►
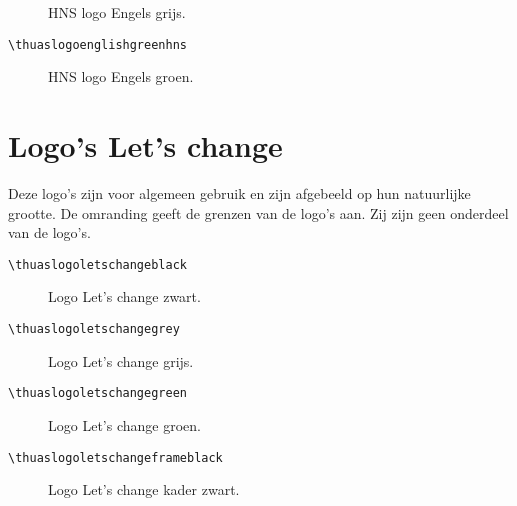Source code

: \documentclass[a4paper,12pt]{article}
\begin{document}
\begin{figure}[H]
\centering\fboxsep=0pt%
\fbox{%
\scalebox{0.7071}{\thuaslogoenglishgreyhns}}
\caption{HNS logo Engels grijs.}
\end{figure}

\begin{verbatim}
\thuaslogoenglishgreenhns
\end{verbatim}

\begin{figure}[H]
\centering\fboxsep=0pt%
\fbox{%
\scalebox{0.7071}{\thuaslogoenglishgreenhns}}
\caption{HNS logo Engels groen.}
\end{figure}


\section{Logo's Let's change}
Deze logo's zijn voor algemeen gebruik en zijn afgebeeld op hun natuurlijke grootte.
De omranding geeft de grenzen van de logo's aan. Zij zijn geen onderdeel
van de logo's.

\begin{verbatim}
\thuaslogoletschangeblack
\end{verbatim}

\begin{figure}[H]
\centering\fboxsep=0pt%
\fbox{%
\thuaslogoletschangeblack}
\caption{Logo Let's change zwart.}
\end{figure}

\begin{verbatim}
\thuaslogoletschangegrey
\end{verbatim}

\begin{figure}[H]
\centering\fboxsep=0pt%
\fbox{%
\thuaslogoletschangegrey}
\caption{Logo Let's change grijs.}
\end{figure}

\begin{verbatim}
\thuaslogoletschangegreen
\end{verbatim}

\begin{figure}[H]
\centering\fboxsep=0pt%
\fbox{%
\thuaslogoletschangegreen}
\caption{Logo Let's change groen.}
\end{figure}

\begin{verbatim}
\thuaslogoletschangeframeblack
\end{verbatim}

\begin{figure}[H]
\centering\fboxsep=0pt%
\fbox{%
\thuaslogoletschangeframeblack}
\caption{Logo Let's change kader zwart.}
\end{figure}
\end{document}
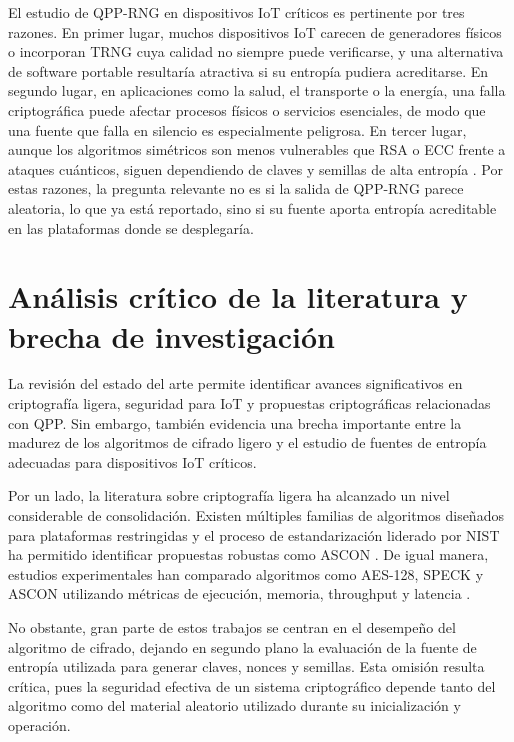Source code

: El estudio de QPP-RNG en dispositivos IoT críticos es pertinente por tres razones. En primer lugar, muchos dispositivos IoT carecen de generadores físicos o incorporan TRNG cuya calidad no siempre puede verificarse, y una alternativa de software portable resultaría atractiva si su entropía pudiera acreditarse. En segundo lugar, en aplicaciones como la salud, el transporte o la energía, una falla criptográfica puede afectar procesos físicos o servicios esenciales, de modo que una fuente que falla en silencio es especialmente peligrosa. En tercer lugar, aunque los algoritmos simétricos son menos vulnerables que RSA o ECC frente a ataques cuánticos, siguen dependiendo de claves y semillas de alta entropía \cite{Grover1996ASearch,Turan2018RecommendationGeneration}. Por estas razones, la pregunta relevante no es si la salida de QPP-RNG parece aleatoria, lo que ya está reportado, sino si su fuente aporta entropía acreditable en las plataformas donde se desplegaría.


\section{Análisis crítico de la literatura y brecha de investigación}

La revisión del estado del arte permite identificar avances significativos en criptografía ligera, seguridad para IoT y propuestas criptográficas relacionadas con QPP. Sin embargo, también evidencia una brecha importante entre la madurez de los algoritmos de cifrado ligero y el estudio de fuentes de entropía adecuadas para dispositivos IoT críticos.

Por un lado, la literatura sobre criptografía ligera ha alcanzado un nivel considerable de consolidación. Existen múltiples familias de algoritmos diseñados para plataformas restringidas y el proceso de estandarización liderado por NIST ha permitido identificar propuestas robustas como ASCON \cite{NationalInstituteofStandards2023AnnouncingSelection,McKay2017ReportCryptography}. De igual manera, estudios experimentales han comparado algoritmos como AES-128, SPECK y ASCON utilizando métricas de ejecución, memoria, throughput y latencia \cite{Radhakrishnan2024EfficiencyDevices,Thakor2021LightweightOpportunities}.

No obstante, gran parte de estos trabajos se centran en el desempeño del algoritmo de cifrado, dejando en segundo plano la evaluación de la fuente de entropía utilizada para generar claves, nonces y semillas. Esta omisión resulta crítica, pues la seguridad efectiva de un sistema criptográfico depende tanto del algoritmo como del material aleatorio utilizado durante su inicialización y operación.

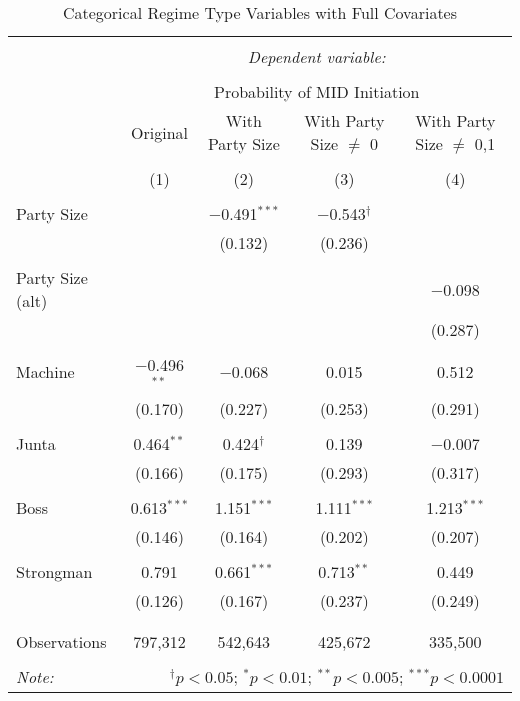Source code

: 
\begin{table}[!htbp] \centering 
  \caption{Categorical Regime Type Variables with Full Covariates} 
  \label{} 
\begin{tabular}{@{\extracolsep{5pt}}lcccc} 
\\[-1.8ex]\hline 
\hline \\[-1.8ex] 
 & \multicolumn{4}{c}{\textit{Dependent variable:}} \\ 
\cline{2-5} 
\\[-1.8ex] & \multicolumn{4}{c}{Probability of MID Initiation} \\ 
 & Original & With Party Size & With Party Size ${\neq}$ 0 & With Party Size ${\neq}$ {0,1} \\ 
\\[-1.8ex] & (1) & (2) & (3) & (4)\\ 
\hline \\[-1.8ex] 
 Party Size &  & $-$0.491$^{***}$ & $-$0.543$^{\dagger}$ &  \\ 
  &  & (0.132) & (0.236) &  \\ 
  & & & & \\ 
 Party Size (alt) &  &  &  & $-$0.098 \\ 
  &  &  &  & (0.287) \\ 
  & & & & \\ 
 Machine & $-$0.496$^{**}$ & $-$0.068 & 0.015 & 0.512 \\ 
  & (0.170) & (0.227) & (0.253) & (0.291) \\ 
  & & & & \\ 
 Junta & 0.464$^{**}$ & 0.424$^{\dagger}$ & 0.139 & $-$0.007 \\ 
  & (0.166) & (0.175) & (0.293) & (0.317) \\ 
  & & & & \\ 
 Boss & 0.613$^{***}$ & 1.151$^{***}$ & 1.111$^{***}$ & 1.213$^{***}$ \\ 
  & (0.146) & (0.164) & (0.202) & (0.207) \\ 
  & & & & \\ 
 Strongman & 0.791 & 0.661$^{***}$ & 0.713$^{**}$ & 0.449 \\ 
  & (0.126) & (0.167) & (0.237) & (0.249) \\ 
  & & & & \\ 
\hline \\[-1.8ex] 
Observations & 797,312 & 542,643 & 425,672 & 335,500 \\ 
\hline 
\hline \\[-1.8ex] 
\textit{Note:}  & \multicolumn{4}{r}{$^{\dagger} p<0.05$; $^{*} p<0.01$; $^{**} p<0.005$; $^{***} p<0.0001$} \\ 
\end{tabular} 
\end{table} 
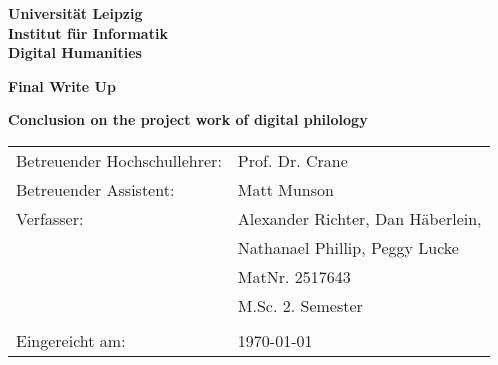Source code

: \thispagestyle{empty}
\begin{center}
\textbf{\sffamily	Universität Leipzig\\
			Institut für Informatik \\
			Digital Humanities\\}
\end{center}

\begin{center}
\vspace{4cm}
{\textbf{\sffamily Final Write Up }}
\end{center}


\begin{center}
	\vspace{1cm}
	\textbf{\sffamily Conclusion on the project work of digital philology }\\
	\vspace{2.5cm}
\end{center}
\vfill

\begin{center}
	{\large
	\begin{tabular}{p{7cm} l}
	
	\small Betreuender Hochschullehrer:		&\small Prof. Dr. Crane\\
	\small Betreuender Assistent: 	 		&\small Matt Munson\\
	\small Verfasser: 						&\small Alexander Richter, Dan Häberlein,  \\
											& \small Nathanael Phillip, Peggy Lucke\\
											& \small MatNr. 2517643\\
											& \small M.Sc. 2. Semester\\
											& \\
	\small Eingereicht am: 					& \small \today
	
	\end{tabular}}
\end{center}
◄
> [Exercise objective]
What is wanted is a copy of every line in the listing that includes the word "textbf".

> [Final answer]
\textbf{\sffamily	Universität Leipzig\\
{\textbf{\sffamily Final Write Up }}
	\textbf{\sffamily Conclusion on the project work of digital philology }\\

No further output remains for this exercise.